## Data extracted from a collection:
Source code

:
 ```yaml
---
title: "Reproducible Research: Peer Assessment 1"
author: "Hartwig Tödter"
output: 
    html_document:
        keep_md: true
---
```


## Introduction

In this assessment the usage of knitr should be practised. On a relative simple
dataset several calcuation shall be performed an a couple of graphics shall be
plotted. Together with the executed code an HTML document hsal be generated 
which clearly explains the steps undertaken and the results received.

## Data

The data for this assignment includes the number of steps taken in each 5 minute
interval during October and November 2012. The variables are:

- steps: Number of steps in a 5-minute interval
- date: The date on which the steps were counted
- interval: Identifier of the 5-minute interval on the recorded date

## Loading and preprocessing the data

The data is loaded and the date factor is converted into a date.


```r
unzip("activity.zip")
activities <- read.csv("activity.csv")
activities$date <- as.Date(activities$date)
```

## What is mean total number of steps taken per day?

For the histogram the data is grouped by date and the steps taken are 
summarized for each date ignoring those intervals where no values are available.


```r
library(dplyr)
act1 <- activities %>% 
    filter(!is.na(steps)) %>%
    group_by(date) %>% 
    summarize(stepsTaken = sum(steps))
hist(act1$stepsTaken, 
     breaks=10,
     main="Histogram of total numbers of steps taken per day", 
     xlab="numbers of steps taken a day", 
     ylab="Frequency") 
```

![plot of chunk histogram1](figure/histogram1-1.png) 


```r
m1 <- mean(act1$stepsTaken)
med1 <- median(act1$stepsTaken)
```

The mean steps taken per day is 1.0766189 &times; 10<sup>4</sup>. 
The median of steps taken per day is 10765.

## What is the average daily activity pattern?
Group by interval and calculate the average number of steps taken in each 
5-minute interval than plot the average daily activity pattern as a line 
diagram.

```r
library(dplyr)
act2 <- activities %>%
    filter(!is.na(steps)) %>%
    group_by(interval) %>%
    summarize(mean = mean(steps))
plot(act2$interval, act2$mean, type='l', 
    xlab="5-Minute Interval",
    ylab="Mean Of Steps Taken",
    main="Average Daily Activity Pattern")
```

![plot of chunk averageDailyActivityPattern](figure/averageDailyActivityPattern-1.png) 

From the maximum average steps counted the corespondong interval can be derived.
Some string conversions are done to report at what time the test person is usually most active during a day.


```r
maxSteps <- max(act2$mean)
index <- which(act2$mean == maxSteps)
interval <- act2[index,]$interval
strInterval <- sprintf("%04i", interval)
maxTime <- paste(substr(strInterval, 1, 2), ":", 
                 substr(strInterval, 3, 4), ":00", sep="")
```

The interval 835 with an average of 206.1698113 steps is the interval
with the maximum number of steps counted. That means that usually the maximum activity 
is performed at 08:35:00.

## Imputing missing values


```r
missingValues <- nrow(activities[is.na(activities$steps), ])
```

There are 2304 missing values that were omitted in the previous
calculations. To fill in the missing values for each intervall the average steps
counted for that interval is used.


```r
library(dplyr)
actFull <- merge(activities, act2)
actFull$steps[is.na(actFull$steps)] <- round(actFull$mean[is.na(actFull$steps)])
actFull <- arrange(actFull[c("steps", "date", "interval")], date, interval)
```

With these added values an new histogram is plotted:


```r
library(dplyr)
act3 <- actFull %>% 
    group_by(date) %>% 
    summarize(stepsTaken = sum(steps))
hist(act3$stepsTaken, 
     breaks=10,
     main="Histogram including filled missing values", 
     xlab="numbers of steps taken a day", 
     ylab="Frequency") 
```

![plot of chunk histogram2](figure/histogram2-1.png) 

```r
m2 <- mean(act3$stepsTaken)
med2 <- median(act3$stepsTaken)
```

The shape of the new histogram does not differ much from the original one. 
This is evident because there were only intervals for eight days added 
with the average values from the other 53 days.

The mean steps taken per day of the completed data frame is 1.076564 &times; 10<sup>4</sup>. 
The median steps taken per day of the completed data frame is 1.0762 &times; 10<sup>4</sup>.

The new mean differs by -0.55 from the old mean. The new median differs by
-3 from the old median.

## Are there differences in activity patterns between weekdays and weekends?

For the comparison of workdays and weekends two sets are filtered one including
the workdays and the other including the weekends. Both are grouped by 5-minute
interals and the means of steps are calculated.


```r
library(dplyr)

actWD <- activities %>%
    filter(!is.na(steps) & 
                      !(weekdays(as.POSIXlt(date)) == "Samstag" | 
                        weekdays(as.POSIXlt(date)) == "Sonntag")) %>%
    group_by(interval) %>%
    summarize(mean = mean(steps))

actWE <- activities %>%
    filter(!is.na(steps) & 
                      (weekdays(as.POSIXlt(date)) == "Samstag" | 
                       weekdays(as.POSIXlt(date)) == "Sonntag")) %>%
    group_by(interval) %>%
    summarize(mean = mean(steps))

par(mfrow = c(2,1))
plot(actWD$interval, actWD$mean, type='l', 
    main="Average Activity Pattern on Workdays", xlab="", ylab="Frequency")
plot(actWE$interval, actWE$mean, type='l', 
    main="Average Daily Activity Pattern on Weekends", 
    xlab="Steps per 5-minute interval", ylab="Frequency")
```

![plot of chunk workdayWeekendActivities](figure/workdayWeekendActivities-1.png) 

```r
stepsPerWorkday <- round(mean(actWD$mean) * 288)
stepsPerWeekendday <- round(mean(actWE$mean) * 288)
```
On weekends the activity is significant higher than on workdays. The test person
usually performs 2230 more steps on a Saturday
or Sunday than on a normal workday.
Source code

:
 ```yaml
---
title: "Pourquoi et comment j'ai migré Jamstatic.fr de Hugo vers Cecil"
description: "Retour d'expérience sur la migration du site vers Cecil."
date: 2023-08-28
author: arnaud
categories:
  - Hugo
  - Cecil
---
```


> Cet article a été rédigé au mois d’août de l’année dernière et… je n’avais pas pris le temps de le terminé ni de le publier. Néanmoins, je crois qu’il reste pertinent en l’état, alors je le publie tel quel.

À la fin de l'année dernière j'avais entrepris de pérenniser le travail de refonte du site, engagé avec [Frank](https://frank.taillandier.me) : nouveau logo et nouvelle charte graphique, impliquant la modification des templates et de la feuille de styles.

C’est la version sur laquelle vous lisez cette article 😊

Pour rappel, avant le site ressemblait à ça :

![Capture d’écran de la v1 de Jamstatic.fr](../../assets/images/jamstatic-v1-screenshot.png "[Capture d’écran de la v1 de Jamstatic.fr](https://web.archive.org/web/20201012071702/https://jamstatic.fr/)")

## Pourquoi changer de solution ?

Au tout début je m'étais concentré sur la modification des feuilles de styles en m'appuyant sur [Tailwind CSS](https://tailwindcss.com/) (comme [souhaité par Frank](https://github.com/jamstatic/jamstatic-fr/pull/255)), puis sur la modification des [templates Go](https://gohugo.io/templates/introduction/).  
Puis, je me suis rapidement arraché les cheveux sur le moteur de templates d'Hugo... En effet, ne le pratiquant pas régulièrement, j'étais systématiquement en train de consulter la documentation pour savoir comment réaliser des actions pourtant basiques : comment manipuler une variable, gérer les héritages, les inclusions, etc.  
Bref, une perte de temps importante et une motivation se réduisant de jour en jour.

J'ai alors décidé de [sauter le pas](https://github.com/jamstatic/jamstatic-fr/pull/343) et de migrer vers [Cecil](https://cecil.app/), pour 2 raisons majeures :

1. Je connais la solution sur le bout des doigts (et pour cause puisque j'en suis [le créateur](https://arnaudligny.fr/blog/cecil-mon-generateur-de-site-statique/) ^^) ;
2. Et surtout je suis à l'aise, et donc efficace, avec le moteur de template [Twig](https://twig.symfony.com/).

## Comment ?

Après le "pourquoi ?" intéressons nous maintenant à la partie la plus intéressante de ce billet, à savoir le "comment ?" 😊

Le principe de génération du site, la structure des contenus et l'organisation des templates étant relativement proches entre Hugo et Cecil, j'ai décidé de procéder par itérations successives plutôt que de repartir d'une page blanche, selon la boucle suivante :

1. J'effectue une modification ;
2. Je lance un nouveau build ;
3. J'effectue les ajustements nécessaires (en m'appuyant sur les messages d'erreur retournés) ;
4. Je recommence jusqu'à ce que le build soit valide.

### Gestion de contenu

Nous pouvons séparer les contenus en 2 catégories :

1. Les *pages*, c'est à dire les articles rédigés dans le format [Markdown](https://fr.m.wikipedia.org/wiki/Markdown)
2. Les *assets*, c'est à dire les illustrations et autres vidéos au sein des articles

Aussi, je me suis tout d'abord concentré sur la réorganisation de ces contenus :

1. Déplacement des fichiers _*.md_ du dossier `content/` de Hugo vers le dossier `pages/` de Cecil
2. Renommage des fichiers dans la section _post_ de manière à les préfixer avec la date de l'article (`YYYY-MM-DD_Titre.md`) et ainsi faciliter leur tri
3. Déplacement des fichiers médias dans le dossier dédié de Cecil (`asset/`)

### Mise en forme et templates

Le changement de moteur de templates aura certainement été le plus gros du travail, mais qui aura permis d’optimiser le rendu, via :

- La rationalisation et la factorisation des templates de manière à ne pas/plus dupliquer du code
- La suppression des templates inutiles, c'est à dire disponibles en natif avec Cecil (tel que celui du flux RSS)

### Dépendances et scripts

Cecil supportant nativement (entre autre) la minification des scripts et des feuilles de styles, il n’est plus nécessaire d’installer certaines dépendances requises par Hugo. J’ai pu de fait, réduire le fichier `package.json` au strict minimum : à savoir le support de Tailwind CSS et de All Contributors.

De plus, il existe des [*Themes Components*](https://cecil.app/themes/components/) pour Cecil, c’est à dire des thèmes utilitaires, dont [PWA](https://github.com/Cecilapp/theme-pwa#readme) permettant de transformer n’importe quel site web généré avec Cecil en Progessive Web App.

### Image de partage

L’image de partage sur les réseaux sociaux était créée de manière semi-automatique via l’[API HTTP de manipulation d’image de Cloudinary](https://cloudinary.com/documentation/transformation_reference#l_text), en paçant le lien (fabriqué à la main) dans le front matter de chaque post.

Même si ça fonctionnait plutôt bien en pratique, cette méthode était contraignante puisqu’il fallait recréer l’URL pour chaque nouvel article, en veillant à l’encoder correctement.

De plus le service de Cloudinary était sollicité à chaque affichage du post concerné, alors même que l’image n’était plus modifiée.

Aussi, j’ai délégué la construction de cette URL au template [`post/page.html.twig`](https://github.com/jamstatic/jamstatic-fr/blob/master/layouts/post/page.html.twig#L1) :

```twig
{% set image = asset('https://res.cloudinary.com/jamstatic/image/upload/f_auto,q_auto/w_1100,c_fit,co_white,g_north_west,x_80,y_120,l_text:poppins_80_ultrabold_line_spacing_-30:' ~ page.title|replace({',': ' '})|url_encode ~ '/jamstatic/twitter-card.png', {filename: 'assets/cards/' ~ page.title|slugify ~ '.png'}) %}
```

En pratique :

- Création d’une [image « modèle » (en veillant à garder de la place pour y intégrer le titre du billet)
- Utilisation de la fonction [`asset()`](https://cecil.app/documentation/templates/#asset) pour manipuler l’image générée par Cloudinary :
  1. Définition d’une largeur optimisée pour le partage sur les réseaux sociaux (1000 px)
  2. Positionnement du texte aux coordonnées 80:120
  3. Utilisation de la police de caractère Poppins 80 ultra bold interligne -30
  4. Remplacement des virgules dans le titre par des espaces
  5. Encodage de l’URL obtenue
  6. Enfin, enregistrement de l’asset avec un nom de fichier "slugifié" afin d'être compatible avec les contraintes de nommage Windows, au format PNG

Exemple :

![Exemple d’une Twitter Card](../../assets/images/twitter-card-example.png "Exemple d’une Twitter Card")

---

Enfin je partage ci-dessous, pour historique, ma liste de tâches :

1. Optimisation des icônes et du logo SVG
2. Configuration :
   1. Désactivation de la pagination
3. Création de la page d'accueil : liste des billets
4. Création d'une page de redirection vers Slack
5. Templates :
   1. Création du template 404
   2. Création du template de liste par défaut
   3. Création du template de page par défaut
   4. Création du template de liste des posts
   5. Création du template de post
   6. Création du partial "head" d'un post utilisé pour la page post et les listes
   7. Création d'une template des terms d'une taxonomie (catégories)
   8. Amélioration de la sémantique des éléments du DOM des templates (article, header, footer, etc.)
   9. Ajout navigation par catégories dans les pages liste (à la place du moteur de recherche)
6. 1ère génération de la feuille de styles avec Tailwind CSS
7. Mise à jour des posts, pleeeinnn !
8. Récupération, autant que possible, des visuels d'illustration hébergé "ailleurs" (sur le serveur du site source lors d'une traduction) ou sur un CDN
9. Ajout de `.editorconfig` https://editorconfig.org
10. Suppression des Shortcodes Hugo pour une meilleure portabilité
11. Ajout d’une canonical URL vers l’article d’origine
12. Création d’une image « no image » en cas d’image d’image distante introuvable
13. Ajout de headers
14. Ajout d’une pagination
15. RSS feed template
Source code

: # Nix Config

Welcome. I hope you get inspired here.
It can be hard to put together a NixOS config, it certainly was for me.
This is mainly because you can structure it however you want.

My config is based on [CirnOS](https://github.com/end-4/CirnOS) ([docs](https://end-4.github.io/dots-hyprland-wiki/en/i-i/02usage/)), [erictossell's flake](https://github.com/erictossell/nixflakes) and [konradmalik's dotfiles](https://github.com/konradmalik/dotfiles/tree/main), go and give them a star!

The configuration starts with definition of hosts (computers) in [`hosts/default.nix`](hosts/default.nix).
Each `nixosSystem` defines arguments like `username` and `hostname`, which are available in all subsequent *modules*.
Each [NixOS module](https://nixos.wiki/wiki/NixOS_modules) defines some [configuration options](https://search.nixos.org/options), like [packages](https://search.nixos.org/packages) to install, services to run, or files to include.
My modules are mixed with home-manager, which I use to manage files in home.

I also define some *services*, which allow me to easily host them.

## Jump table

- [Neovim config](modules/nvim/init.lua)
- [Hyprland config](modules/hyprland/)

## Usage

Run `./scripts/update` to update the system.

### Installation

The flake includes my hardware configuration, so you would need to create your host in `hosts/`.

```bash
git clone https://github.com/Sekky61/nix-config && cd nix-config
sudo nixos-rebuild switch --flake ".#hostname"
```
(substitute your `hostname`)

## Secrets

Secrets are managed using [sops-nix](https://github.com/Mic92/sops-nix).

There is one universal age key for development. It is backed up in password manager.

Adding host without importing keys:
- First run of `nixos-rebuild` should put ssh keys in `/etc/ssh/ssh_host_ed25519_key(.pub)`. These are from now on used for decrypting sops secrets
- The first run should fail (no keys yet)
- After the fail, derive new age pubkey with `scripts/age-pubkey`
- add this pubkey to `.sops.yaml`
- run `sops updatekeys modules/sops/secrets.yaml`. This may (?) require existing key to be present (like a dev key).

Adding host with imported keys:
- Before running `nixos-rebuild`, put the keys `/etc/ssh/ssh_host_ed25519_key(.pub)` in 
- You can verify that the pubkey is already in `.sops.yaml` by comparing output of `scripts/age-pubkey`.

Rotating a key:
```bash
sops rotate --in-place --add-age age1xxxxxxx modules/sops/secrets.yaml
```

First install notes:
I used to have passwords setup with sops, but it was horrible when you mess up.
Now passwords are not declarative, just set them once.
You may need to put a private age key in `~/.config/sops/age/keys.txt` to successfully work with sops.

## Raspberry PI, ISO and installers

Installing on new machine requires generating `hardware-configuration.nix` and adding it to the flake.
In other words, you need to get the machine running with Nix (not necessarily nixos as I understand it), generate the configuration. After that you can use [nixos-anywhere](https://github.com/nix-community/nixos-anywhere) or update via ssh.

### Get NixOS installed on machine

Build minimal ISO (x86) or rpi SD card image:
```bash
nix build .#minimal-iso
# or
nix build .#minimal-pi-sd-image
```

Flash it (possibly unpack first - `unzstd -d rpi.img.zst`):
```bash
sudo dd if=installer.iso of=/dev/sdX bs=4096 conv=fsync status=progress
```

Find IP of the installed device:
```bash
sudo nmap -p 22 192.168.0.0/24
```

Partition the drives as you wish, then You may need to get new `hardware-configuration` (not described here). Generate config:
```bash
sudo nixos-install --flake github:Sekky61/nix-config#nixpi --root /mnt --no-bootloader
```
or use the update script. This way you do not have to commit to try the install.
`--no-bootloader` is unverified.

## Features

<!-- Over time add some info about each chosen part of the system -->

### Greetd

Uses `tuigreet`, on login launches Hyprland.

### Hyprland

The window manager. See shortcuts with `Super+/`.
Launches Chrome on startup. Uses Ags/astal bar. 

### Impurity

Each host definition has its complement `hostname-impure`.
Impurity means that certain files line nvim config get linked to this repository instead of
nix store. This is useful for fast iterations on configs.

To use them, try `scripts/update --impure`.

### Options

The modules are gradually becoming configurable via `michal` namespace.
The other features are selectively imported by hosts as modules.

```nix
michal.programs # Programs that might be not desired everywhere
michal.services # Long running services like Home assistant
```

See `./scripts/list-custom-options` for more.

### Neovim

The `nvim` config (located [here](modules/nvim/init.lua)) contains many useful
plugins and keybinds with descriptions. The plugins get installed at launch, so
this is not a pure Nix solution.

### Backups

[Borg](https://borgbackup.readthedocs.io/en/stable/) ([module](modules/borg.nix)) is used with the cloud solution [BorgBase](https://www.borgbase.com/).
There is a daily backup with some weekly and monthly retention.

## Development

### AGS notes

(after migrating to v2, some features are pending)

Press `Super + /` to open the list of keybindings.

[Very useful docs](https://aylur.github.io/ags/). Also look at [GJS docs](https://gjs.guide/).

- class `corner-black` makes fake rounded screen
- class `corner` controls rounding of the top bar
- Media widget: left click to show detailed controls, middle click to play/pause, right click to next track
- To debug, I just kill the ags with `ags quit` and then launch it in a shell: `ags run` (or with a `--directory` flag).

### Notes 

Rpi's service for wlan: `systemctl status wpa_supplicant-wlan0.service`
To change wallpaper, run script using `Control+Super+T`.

## PROMPT:
If a line of the data contains "travail", copy it out.

## RESULT:
À la fin de l'année dernière j'avais entrepris de pérenniser le travail de refonte du site, engagé avec [Frank](https://frank.taillandier.me) : nouveau logo et nouvelle charte graphique, impliquant la modification des templates et de la feuille de styles.
Le changement de moteur de templates aura certainement été le plus gros du travail, mais qui aura permis d’optimiser le rendu, via :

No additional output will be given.